Example: Say you’re a junior cop, and you start hearing stories about command-level people getting drunk in bars and having other department people drive them home. If you’re this junior cop, it becomes obvious that ethical behavior isn’t important at your organization. Now you’re trying to make a case on some crook. The right thing to do is to stay within the lines, and move one step at a time toward a good hook.
Your whole career you’ve been watching this jacked-up boss who acts without an ounce of ethics, and now you’re trying to get some piece of crap off the streets. You don’t have a way to get into this dude’s pockets, his car or his house, but you know when you do get in there, you’ll find something. Because ethical conduct isn’t a big deal at your department, you just slide forward and include a few things that aren’t exactly true in your report. After you do it once, it’s a lot easier the second time. Soon you’re skipping all sorts of procedures and laws, and covering for these actions in court. Maybe you decide instead of booking that dope into evidence, you’ll just toss it or save it up for when you need to put together a case on someone else. The bottom line: It is not okay to do these things—ever.

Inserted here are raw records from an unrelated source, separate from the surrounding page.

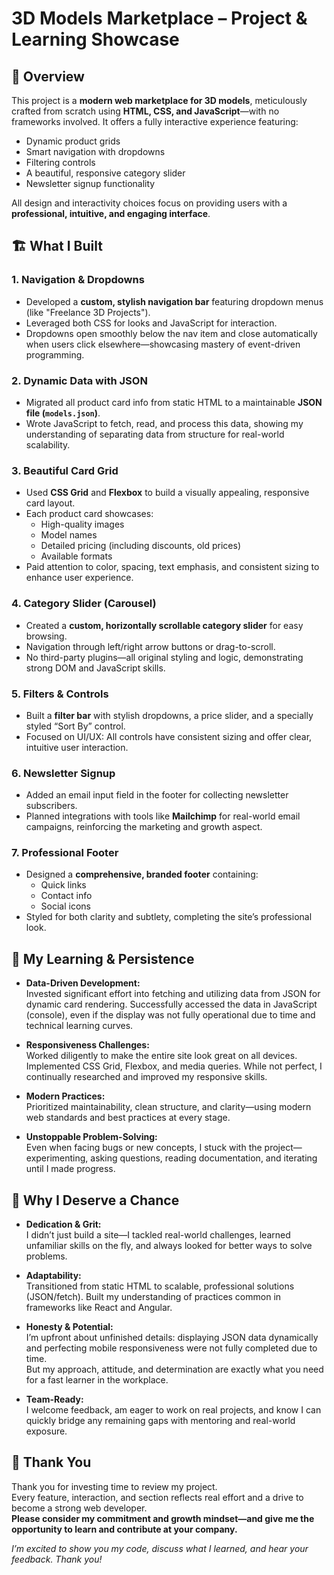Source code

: # 3D Models Marketplace – Project & Learning Showcase

## 🌟 Overview

This project is a **modern web marketplace for 3D models**, meticulously crafted from scratch using **HTML, CSS, and JavaScript**—with no frameworks involved. It offers a fully interactive experience featuring:

- Dynamic product grids
- Smart navigation with dropdowns
- Filtering controls
- A beautiful, responsive category slider
- Newsletter signup functionality

All design and interactivity choices focus on providing users with a **professional, intuitive, and engaging interface**.

## 🏗️ What I Built

### 1. **Navigation & Dropdowns**

- Developed a **custom, stylish navigation bar** featuring dropdown menus (like "Freelance 3D Projects").
- Leveraged both CSS for looks and JavaScript for interaction.
- Dropdowns open smoothly below the nav item and close automatically when users click elsewhere—showcasing mastery of event-driven programming.

### 2. **Dynamic Data with JSON**

- Migrated all product card info from static HTML to a maintainable **JSON file (`models.json`)**.
- Wrote JavaScript to fetch, read, and process this data, showing my understanding of separating data from structure for real-world scalability.

### 3. **Beautiful Card Grid**

- Used **CSS Grid** and **Flexbox** to build a visually appealing, responsive card layout.
- Each product card showcases:
  - High-quality images
  - Model names
  - Detailed pricing (including discounts, old prices)
  - Available formats
- Paid attention to color, spacing, text emphasis, and consistent sizing to enhance user experience.

### 4. **Category Slider (Carousel)**

- Created a **custom, horizontally scrollable category slider** for easy browsing.
- Navigation through left/right arrow buttons or drag-to-scroll.
- No third-party plugins—all original styling and logic, demonstrating strong DOM and JavaScript skills.

### 5. **Filters & Controls**

- Built a **filter bar** with stylish dropdowns, a price slider, and a specially styled “Sort By” control.
- Focused on UI/UX: All controls have consistent sizing and offer clear, intuitive user interaction.

### 6. **Newsletter Signup**

- Added an email input field in the footer for collecting newsletter subscribers.
- Planned integrations with tools like **Mailchimp** for real-world email campaigns, reinforcing the marketing and growth aspect.

### 7. **Professional Footer**

- Designed a **comprehensive, branded footer** containing:
  - Quick links
  - Contact info
  - Social icons
- Styled for both clarity and subtlety, completing the site’s professional look.

## 💪 My Learning & Persistence

- **Data-Driven Development:**  
  Invested significant effort into fetching and utilizing data from JSON for dynamic card rendering. Successfully accessed the data in JavaScript (console), even if the display was not fully operational due to time and technical learning curves.

- **Responsiveness Challenges:**  
  Worked diligently to make the entire site look great on all devices. Implemented CSS Grid, Flexbox, and media queries. While not perfect, I continually researched and improved my responsive skills.

- **Modern Practices:**  
  Prioritized maintainability, clean structure, and clarity—using modern web standards and best practices at every stage.

- **Unstoppable Problem-Solving:**  
  Even when facing bugs or new concepts, I stuck with the project—experimenting, asking questions, reading documentation, and iterating until I made progress.

## 🙌 Why I Deserve a Chance

- **Dedication & Grit:**  
  I didn’t just build a site—I tackled real-world challenges, learned unfamiliar skills on the fly, and always looked for better ways to solve problems.

- **Adaptability:**  
  Transitioned from static HTML to scalable, professional solutions (JSON/fetch). Built my understanding of practices common in frameworks like React and Angular.

- **Honesty & Potential:**  
  I’m upfront about unfinished details: displaying JSON data dynamically and perfecting mobile responsiveness were not fully completed due to time.  
  But my approach, attitude, and determination are exactly what you need for a fast learner in the workplace.

- **Team-Ready:**  
  I welcome feedback, am eager to work on real projects, and know I can quickly bridge any remaining gaps with mentoring and real-world exposure.

## 🙏 Thank You

Thank you for investing time to review my project.  
Every feature, interaction, and section reflects real effort and a drive to become a strong web developer.  
**Please consider my commitment and growth mindset—and give me the opportunity to learn and contribute at your company.**

*I’m excited to show you my code, discuss what I learned, and hear your feedback. Thank you!*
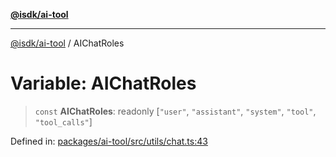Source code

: [**@isdk/ai-tool**](../README.md)

***

[@isdk/ai-tool](../globals.md) / AIChatRoles

# Variable: AIChatRoles

> `const` **AIChatRoles**: readonly \[`"user"`, `"assistant"`, `"system"`, `"tool"`, `"tool_calls"`\]

Defined in: [packages/ai-tool/src/utils/chat.ts:43](https://github.com/isdk/ai-tool.js/blob/b0ee9498dddfa5222989cf00502bb34c601df743/src/utils/chat.ts#L43)
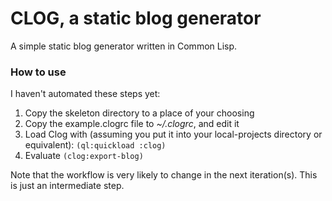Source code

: # CLOG, a static blog generator
A simple static blog generator written in Common Lisp.

### How to use
I haven't automated these steps yet:

1. Copy the skeleton directory to a place of your choosing
2. Copy the example.clogrc file to *~/.clogrc*, and edit it
3. Load Clog with (assuming you put it into your local-projects
   directory or equivalent): `(ql:quickload :clog)`
4. Evaluate `(clog:export-blog)`


Note that the workflow is very likely to change in the next
iteration(s). This is just an intermediate step.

I’m not sure what’s going on at the command levels to make these guys lose their ethics and their ability to lead. I suppose that at a certain point they stop worrying about doing the right thing and start worrying about how to go as far as possible in their career. When that happens, all of their decisions are colored by career preservation and career enhancement. What they don’t get is that they become completely see-through as soon as they make that first move. Cops will take one look at something like that and know that particular captain or chief has gone to the dark side. I heard a captain say, “You have to lie at my level.” I heard another admit to lying on the stand in a civil trial and claim he did it for the benefit of the organization. That’s horse crap.
There’s no room for that sort of behavior, so listen up: Our existence is based on our ability to be trustworthy and ethical from the day we start this career to the day we retire. It starts with our own ethics. We act ethically and within the law and our department’s policy. That’s the only way we maintain our support within the communities we serve.
It’s probably too late for many of the command people I’ve met; they’ve lost their way and will probably not make it back inside the lines. But those of us down here in the trenches must maintain our own standards and ethics, despite idiot drunk-driving chiefs and captains who think their job description includes lying. Being a completely ethical cop isn’t always easy, but it’s always right.
We need to remember why we’re here. It isn’t just to stick scumbags into the pit—that would be easy. We have to do that while maintaining our leadership in the community and our ethical behavior. It may take 10 years to fix this mess, but we must start now by leading from the bottom up and calling out those above us when they cross the line.